▸ **Your task**
Some entries follow. Reproduce exactly the lines starting at the one with "This presents the" and stopping after the one with "many of the".

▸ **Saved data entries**
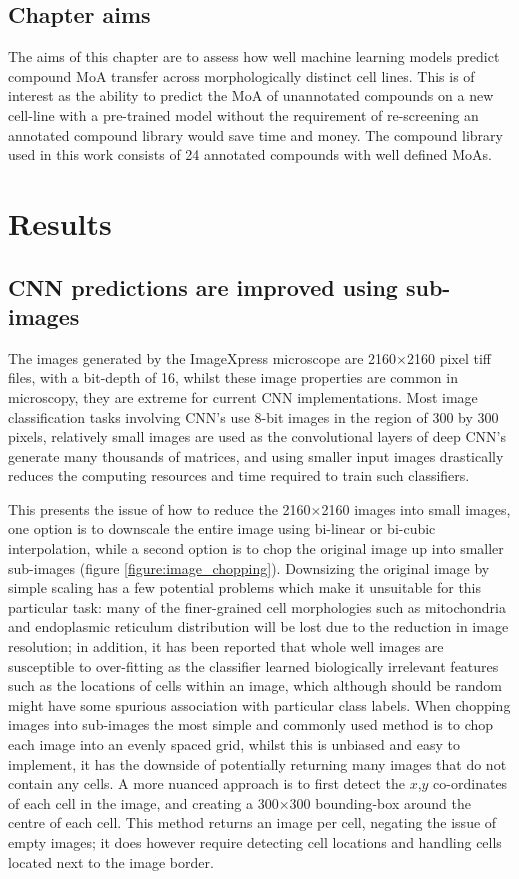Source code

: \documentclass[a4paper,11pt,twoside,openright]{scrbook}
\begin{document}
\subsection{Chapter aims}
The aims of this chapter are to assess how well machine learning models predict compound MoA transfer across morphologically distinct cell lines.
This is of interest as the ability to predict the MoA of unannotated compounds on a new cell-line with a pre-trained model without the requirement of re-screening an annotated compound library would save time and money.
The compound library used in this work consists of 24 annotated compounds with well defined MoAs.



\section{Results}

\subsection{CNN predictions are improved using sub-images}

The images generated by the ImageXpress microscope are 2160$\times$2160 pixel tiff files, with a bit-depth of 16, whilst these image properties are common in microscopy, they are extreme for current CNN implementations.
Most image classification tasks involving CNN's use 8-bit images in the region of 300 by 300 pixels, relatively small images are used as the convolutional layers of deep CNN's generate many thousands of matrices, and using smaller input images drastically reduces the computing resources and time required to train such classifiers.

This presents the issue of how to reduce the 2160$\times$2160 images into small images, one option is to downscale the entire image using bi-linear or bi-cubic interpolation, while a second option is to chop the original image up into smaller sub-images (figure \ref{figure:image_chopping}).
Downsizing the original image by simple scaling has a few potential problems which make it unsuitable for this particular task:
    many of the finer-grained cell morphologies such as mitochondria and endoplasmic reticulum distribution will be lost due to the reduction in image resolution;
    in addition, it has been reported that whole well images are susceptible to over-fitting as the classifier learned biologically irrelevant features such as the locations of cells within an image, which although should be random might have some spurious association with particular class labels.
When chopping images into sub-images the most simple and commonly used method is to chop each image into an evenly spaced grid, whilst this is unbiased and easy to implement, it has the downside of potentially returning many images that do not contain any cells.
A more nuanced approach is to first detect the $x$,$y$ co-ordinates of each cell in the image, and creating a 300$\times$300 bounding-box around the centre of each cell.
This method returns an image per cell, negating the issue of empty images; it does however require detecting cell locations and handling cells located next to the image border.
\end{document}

▸ **Finished task**
This presents the issue of how to reduce the 2160$\times$2160 images into small images, one option is to downscale the entire image using bi-linear or bi-cubic interpolation, while a second option is to chop the original image up into smaller sub-images (figure \ref{figure:image_chopping}).
Downsizing the original image by simple scaling has a few potential problems which make it unsuitable for this particular task:
    many of the finer-grained cell morphologies such as mitochondria and endoplasmic reticulum distribution will be lost due to the reduction in image resolution;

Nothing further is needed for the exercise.